Reproduce, from the lines below, exactly the stretch that begins at the line containing "- 🌱 I’m currently" and ends at the line containing "- [Java File", both included.
====== Source data ======
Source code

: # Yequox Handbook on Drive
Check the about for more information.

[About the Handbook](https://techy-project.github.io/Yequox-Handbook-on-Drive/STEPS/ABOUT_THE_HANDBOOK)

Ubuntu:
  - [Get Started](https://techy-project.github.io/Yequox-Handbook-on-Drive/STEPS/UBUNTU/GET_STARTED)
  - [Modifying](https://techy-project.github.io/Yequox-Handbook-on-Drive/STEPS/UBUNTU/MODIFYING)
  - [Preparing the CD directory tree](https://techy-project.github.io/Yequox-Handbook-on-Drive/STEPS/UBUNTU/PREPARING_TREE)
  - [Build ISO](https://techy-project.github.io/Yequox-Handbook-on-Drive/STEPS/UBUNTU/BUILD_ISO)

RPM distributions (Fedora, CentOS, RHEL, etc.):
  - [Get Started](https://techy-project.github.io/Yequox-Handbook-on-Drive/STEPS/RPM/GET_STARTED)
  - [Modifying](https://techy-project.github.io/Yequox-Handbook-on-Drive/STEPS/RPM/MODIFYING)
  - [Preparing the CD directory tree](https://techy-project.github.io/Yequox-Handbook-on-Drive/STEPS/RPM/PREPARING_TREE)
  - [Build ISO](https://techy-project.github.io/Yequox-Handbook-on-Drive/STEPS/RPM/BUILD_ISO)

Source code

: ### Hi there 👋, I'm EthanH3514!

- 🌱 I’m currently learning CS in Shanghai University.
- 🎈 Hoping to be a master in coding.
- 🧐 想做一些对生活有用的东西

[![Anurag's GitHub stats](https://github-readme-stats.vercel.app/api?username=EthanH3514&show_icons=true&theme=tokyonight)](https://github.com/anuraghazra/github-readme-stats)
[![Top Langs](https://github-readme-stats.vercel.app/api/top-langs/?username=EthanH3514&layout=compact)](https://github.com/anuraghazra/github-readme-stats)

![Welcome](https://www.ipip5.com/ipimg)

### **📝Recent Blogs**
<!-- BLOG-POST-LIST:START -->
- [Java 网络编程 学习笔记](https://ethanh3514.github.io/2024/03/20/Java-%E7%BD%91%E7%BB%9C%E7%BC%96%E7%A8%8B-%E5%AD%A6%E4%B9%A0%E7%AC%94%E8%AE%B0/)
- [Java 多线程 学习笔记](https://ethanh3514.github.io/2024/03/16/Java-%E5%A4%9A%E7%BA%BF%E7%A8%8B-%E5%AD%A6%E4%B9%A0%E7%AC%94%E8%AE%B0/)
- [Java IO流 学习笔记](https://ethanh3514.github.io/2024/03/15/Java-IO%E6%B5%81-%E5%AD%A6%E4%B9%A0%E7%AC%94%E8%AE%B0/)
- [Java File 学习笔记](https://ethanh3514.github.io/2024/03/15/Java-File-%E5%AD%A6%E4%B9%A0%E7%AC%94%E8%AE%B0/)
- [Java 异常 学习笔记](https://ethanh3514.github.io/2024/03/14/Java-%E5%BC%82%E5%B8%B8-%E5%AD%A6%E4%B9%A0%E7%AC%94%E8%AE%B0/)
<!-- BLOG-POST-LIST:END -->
======
Output below ▸
- 🌱 I’m currently learning CS in Shanghai University.
- 🎈 Hoping to be a master in coding.
- 🧐 想做一些对生活有用的东西

[![Anurag's GitHub stats](https://github-readme-stats.vercel.app/api?username=EthanH3514&show_icons=true&theme=tokyonight)](https://github.com/anuraghazra/github-readme-stats)
[![Top Langs](https://github-readme-stats.vercel.app/api/top-langs/?username=EthanH3514&layout=compact)](https://github.com/anuraghazra/github-readme-stats)

![Welcome](https://www.ipip5.com/ipimg)

### **📝Recent Blogs**
<!-- BLOG-POST-LIST:START -->
- [Java 网络编程 学习笔记](https://ethanh3514.github.io/2024/03/20/Java-%E7%BD%91%E7%BB%9C%E7%BC%96%E7%A8%8B-%E5%AD%A6%E4%B9%A0%E7%AC%94%E8%AE%B0/)
- [Java 多线程 学习笔记](https://ethanh3514.github.io/2024/03/16/Java-%E5%A4%9A%E7%BA%BF%E7%A8%8B-%E5%AD%A6%E4%B9%A0%E7%AC%94%E8%AE%B0/)
- [Java IO流 学习笔记](https://ethanh3514.github.io/2024/03/15/Java-IO%E6%B5%81-%E5%AD%A6%E4%B9%A0%E7%AC%94%E8%AE%B0/)
- [Java File 学习笔记](https://ethanh3514.github.io/2024/03/15/Java-File-%E5%AD%A6%E4%B9%A0%E7%AC%94%E8%AE%B0/)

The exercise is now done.